A total of 583 profit warnings were issued by UK listed companies in 2020 – this is the highest annual total in 21 years of EY research, 15% higher than the previous record of 506 in 2001. This historic high contrasts with very low levels of corporate insolvency.

Woodward said: “The record breaking levels of profit warnings, particularly from the first half of the year, are at odds with the significantly low number of corporate insolvencies. Insolvencies in the UK haven’t been dodged, they’ve been deferred and we’re likely to see an influx of these from Spring onwards.

“For businesses that avoid administration, the mission ahead is immense, but not insurmountable.

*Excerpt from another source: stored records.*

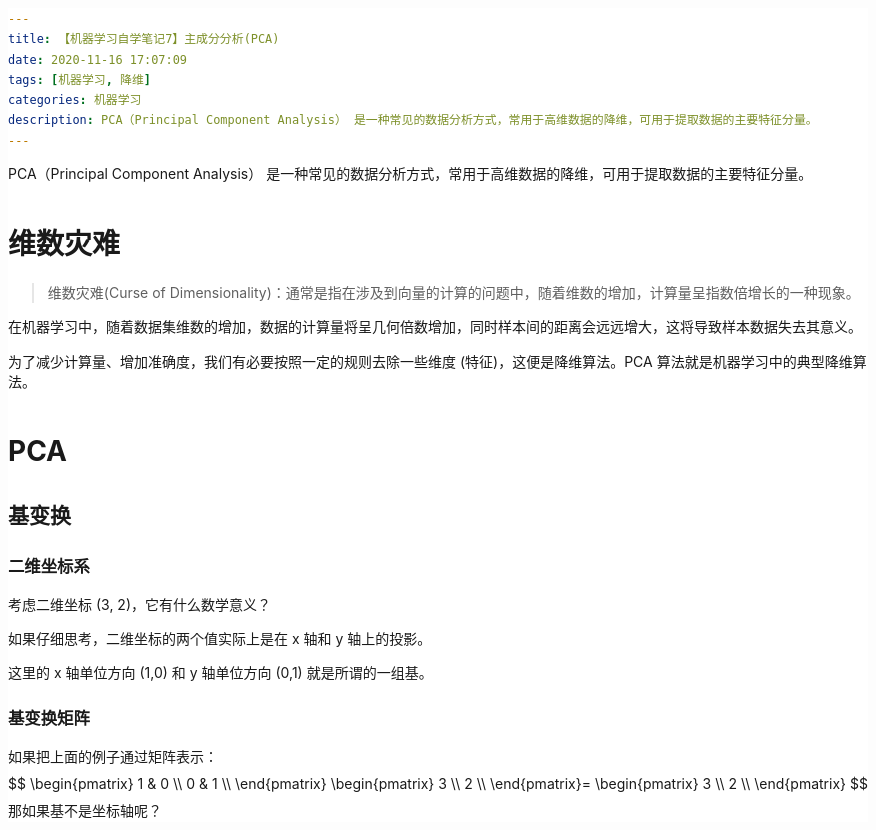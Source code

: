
 ```yaml
---
title: 【机器学习自学笔记7】主成分分析(PCA)
date: 2020-11-16 17:07:09
tags: [机器学习, 降维]
categories: 机器学习
description: PCA（Principal Component Analysis） 是一种常见的数据分析方式，常用于高维数据的降维，可用于提取数据的主要特征分量。
---
```


PCA（Principal Component Analysis） 是一种常见的数据分析方式，常用于高维数据的降维，可用于提取数据的主要特征分量。



# 维数灾难

> 维数灾难(Curse of Dimensionality)：通常是指在涉及到向量的计算的问题中，随着维数的增加，计算量呈指数倍增长的一种现象。

在机器学习中，随着数据集维数的增加，数据的计算量将呈几何倍数增加，同时样本间的距离会远远增大，这将导致样本数据失去其意义。

为了减少计算量、增加准确度，我们有必要按照一定的规则去除一些维度 (特征)，这便是降维算法。PCA 算法就是机器学习中的典型降维算法。



# PCA

## 基变换

### 二维坐标系

考虑二维坐标 (3, 2)，它有什么数学意义？

如果仔细思考，二维坐标的两个值实际上是在 x 轴和 y 轴上的投影。

这里的 x 轴单位方向 (1,0) 和 y 轴单位方向 (0,1) 就是所谓的一组基。



### 基变换矩阵

如果把上面的例子通过矩阵表示：
$$
\begin{pmatrix}
1 & 0 \\
0 & 1 \\
\end{pmatrix}
\begin{pmatrix}
3 \\
2 \\
\end{pmatrix}=
\begin{pmatrix}
3 \\
2 \\
\end{pmatrix}
$$
那如果基不是坐标轴呢？
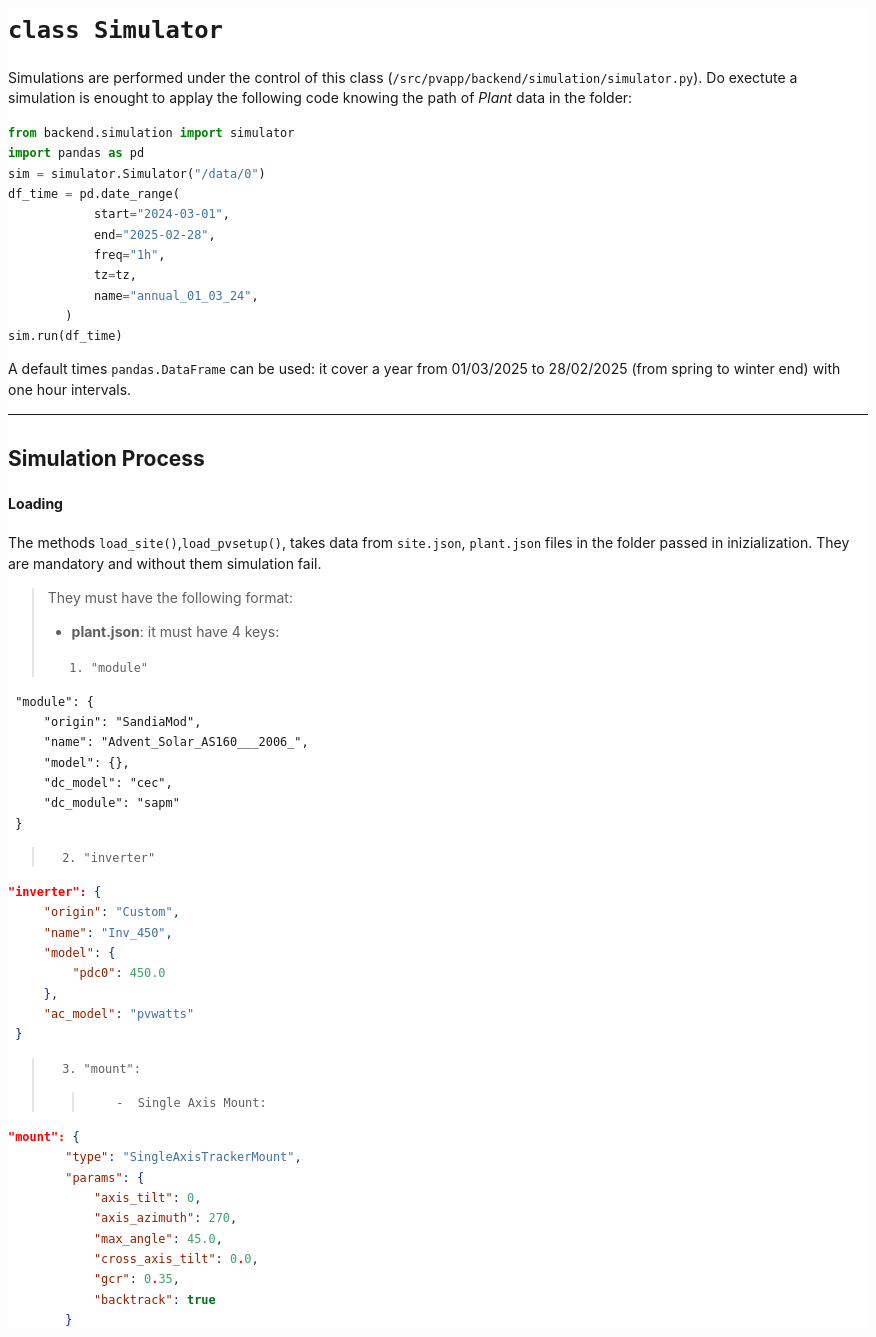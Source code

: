 # `class Simulator`
Simulations are performed under the control of this class (`/src/pvapp/backend/simulation/simulator.py`). Do exectute a simulation is enought to applay the following code knowing the path of *Plant* data in the folder:
```python
from backend.simulation import simulator
import pandas as pd
sim = simulator.Simulator("/data/0")
df_time = pd.date_range(
            start="2024-03-01",
            end="2025-02-28",
            freq="1h",
            tz=tz,
            name="annual_01_03_24",
        )
sim.run(df_time)
```
A default times `pandas.DataFrame` can be used: it cover a year from 01/03/2025 to 28/02/2025 (from spring to winter end) with one hour intervals.  
>
---
## Simulation Process
#### Loading  
The methods `load_site()`,`load_pvsetup()`, takes data from `site.json`, `plant.json` files in the folder passed in inizialization. They are mandatory and without them simulation fail.
> They must have the following format:
> - **plant.json**: it must have 4 keys:  
>  ``````
>     1. "module"
```jso
 "module": {        
     "origin": "SandiaMod",
     "name": "Advent_Solar_AS160___2006_",
     "model": {},
     "dc_model": "cec",
     "dc_module": "sapm"
 }
``` 
>       2. "inverter"
```json
"inverter": {
     "origin": "Custom",
     "name": "Inv_450",
     "model": {
         "pdc0": 450.0
     },
     "ac_model": "pvwatts"
 }
```    
>       3. "mount":
>>         -  Single Axis Mount:
```json
"mount": {
        "type": "SingleAxisTrackerMount",
        "params": {
            "axis_tilt": 0,
            "axis_azimuth": 270,
            "max_angle": 45.0,
            "cross_axis_tilt": 0.0,
            "gcr": 0.35,
            "backtrack": true
        }
```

“Balance sheets and capital are a top priority.

“While many businesses have sustained or built cash reserves, they have done so by deferring significant outgoings and accessing government and bank support. When this support falls away, cash reserves may deplete rapidly to fund working capital, the return of staff, pay rent and rates, as well as service much higher levels of debt.

“Meanwhile, supply chains continue to demand attention as we adjust to new trade agreements post-Brexit. Further reconfiguration is also needed as pressure intensifies for companies to adapt and remain relevant to customers, with a sharpened focus on their purpose and contribution to society.”

Of the total 583 profit warnings issued by UK listed companies in 2020, 86% (499) were attributed to COVID-19.

The sectors with the highest percentages of companies issuing profit warnings last year were those most affected by the implications of lockdown restrictions on consumer behaviour – for example retail, travel and leisure. In 2020, 19% of FTSE Retailers issued their third or more profit warning, while the equivalent figure for FTSE Travel and Leisure was 16%.